With the popularity of succulent terrariums and unorthodox planters, "fat plants" often end up in containers that don't have drainage. As we've discussed many, many, times before drainage holes are necessary for good plant health. But... if you're really insistent on that quirky container, you can just put gravel in the bottom to help the dirt drain, right? Wrong.
So it turns out that water doesn't always work the way you expect it to. You would think that putting gravel in the bottom of a hole-less container opens up space for water to drain into, and eventually evaporate. But water is under the effect of these weird little forces called cohesion and adhesion. Those mean that water likes to stick to itself and it likes to stick to other things, respectively. Capillary action is what happens when these two forces combine to pull water up small spaces. You can see this effect in your drinking straw, how the level of liquid is often higher than the level in the glass. Coincidentally, these forces are also how plants get water from their roots to their leaves!
The Perched Water Table
The interaction of these forces and gravity creates something called a water table, which forms whenever you put water in a container. In pots with drainage, the water table is much lower because water is able to flow out of saturated soil. If the water is unable to drain, it naturally climbs higher into the soil, raising the level of the water table.
Every growing medium will have its own water table, determined by these forces and the composition of the soil. The height of the table is not affected by the size of the container, as illustrated here:
So when you put gravel in a container, how does it affect the water table? Not in the way you want it to! The gravel forms what is called an aquitard, a layer impenetrable by water. That doesn't necessarily mean that water can't slip between the cracks in the gravel, but that it would prefer to stick to other stuff like dirt. Adding a layer of gravel to the bottom artificially raises your water table by acting as an aquitard. Any water table above an aquitard is called a perched water table.

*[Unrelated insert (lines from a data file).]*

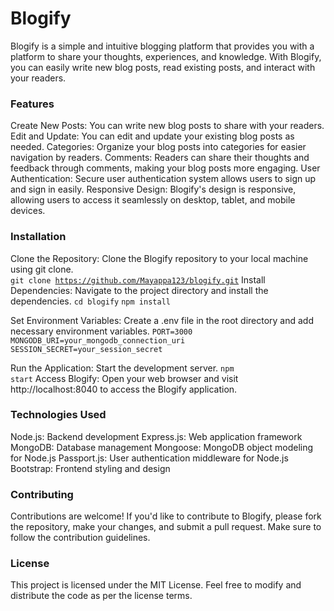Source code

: # Blogify


Blogify is a simple and intuitive blogging platform that provides you with a platform to share your thoughts, experiences, and knowledge. With Blogify, you can easily write new blog posts, read existing posts, and interact with your readers.
</br>

### Features
Create New Posts: You can write new blog posts to share with your readers.
Edit and Update: You can edit and update your existing blog posts as needed.
Categories: Organize your blog posts into categories for easier navigation by readers.
Comments: Readers can share their thoughts and feedback through comments, making your blog posts more engaging.
User Authentication: Secure user authentication system allows users to sign up and sign in easily.
Responsive Design: Blogify's design is responsive, allowing users to access it seamlessly on desktop, tablet, and mobile devices.
</br>

### Installation
Clone the Repository: Clone the Blogify repository to your local machine using git clone.
</br>
<code>git clone https://github.com/Mayappa123/blogify.git</code>
Install Dependencies: Navigate to the project directory and install the dependencies.
 <code>cd blogify</code>
 <code>npm install</code>
</br>

Set Environment Variables: Create a .env file in the root directory and add necessary environment variables.
 <code>PORT=3000</code>
 <code>MONGODB_URI=your_mongodb_connection_uri</code>
 <code>SESSION_SECRET=your_session_secret</code>
</br>

Run the Application: Start the development server.
 <code>npm start</code>
Access Blogify: Open your web browser and visit <a>http://localhost:8040</a> to access the Blogify application.
</br>

### Technologies Used
Node.js: Backend development
Express.js: Web application framework
MongoDB: Database management
Mongoose: MongoDB object modeling for Node.js
Passport.js: User authentication middleware for Node.js
Bootstrap: Frontend styling and design
</br>

### Contributing
Contributions are welcome! If you'd like to contribute to Blogify, please fork the repository, make your changes, and submit a pull request. Make sure to follow the contribution guidelines.
</br>

### License
This project is licensed under the MIT License. Feel free to modify and distribute the code as per the license terms.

There are, of course, methods of testing whether or not your soil is staying wet at the bottom. Soil moisture sensors exist, and can be used to see if the soil stays wet a long time after watering.
So I shouldn't use gravel?
No, don't do it! You are essentially making your pot shorter if you do. Look at the illustration above - shorter pots inundate your roots. In fact, you should strive to plant all your plants in tall pots.
Again, the diagram shows that the taller a pot is, the lower the water table is. Your goal is to always have your plants roots out of the water table, perched or otherwise, to prevent them from drowning. They need to breathe too!